Exercise goal: Could you restate every entry word for word, leaving the pictures out?

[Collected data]

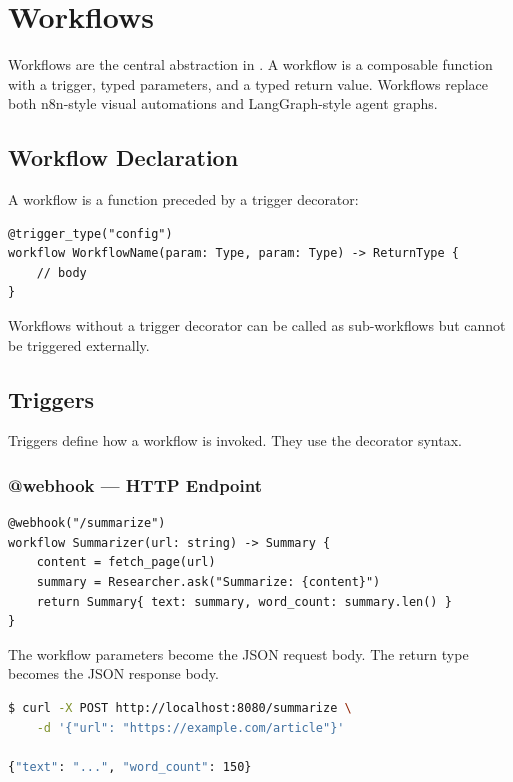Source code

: \chapter{Workflows}
\label{ch:workflows}

Workflows are the central abstraction in \haira{}. A workflow is a composable function with a trigger, typed parameters, and a typed return value. Workflows replace both n8n-style visual automations and LangGraph-style agent graphs.

\section{Workflow Declaration}

A workflow is a function preceded by a trigger decorator:

\begin{lstlisting}
@trigger_type("config")
workflow WorkflowName(param: Type, param: Type) -> ReturnType {
    // body
}
\end{lstlisting}

Workflows without a trigger decorator can be called as sub-workflows but cannot be triggered externally.

\section{Triggers}

Triggers define how a workflow is invoked. They use the  decorator syntax.

\subsection{@webhook --- HTTP Endpoint}

\begin{lstlisting}
@webhook("/summarize")
workflow Summarizer(url: string) -> Summary {
    content = fetch_page(url)
    summary = Researcher.ask("Summarize: {content}")
    return Summary{ text: summary, word_count: summary.len() }
}
\end{lstlisting}

The workflow parameters become the JSON request body. The return type becomes the JSON response body.

\begin{lstlisting}[language=bash,numbers=none]
$ curl -X POST http://localhost:8080/summarize \
    -d '{"url": "https://example.com/article"}'

{"text": "...", "word_count": 150}
\end{lstlisting}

Completed task:
Source code

: \chapter{Workflows}
\label{ch:workflows}

Workflows are the central abstraction in \haira{}. A workflow is a composable function with a trigger, typed parameters, and a typed return value. Workflows replace both n8n-style visual automations and LangGraph-style agent graphs.

\section{Workflow Declaration}

A workflow is a function preceded by a trigger decorator:

\begin{lstlisting}
@trigger_type("config")
workflow WorkflowName(param: Type, param: Type) -> ReturnType {
    // body
}
\end{lstlisting}

Workflows without a trigger decorator can be called as sub-workflows but cannot be triggered externally.

\section{Triggers}

Triggers define how a workflow is invoked. They use the  decorator syntax.

\subsection{@webhook --- HTTP Endpoint}

\begin{lstlisting}
@webhook("/summarize")
workflow Summarizer(url: string) -> Summary {
    content = fetch_page(url)
    summary = Researcher.ask("Summarize: {content}")
    return Summary{ text: summary, word_count: summary.len() }
}
\end{lstlisting}

The workflow parameters become the JSON request body. The return type becomes the JSON response body.

\begin{lstlisting}[language=bash,numbers=none]
$ curl -X POST http://localhost:8080/summarize \
    -d '{"url": "https://example.com/article"}'

{"text": "...", "word_count": 150}
\end{lstlisting}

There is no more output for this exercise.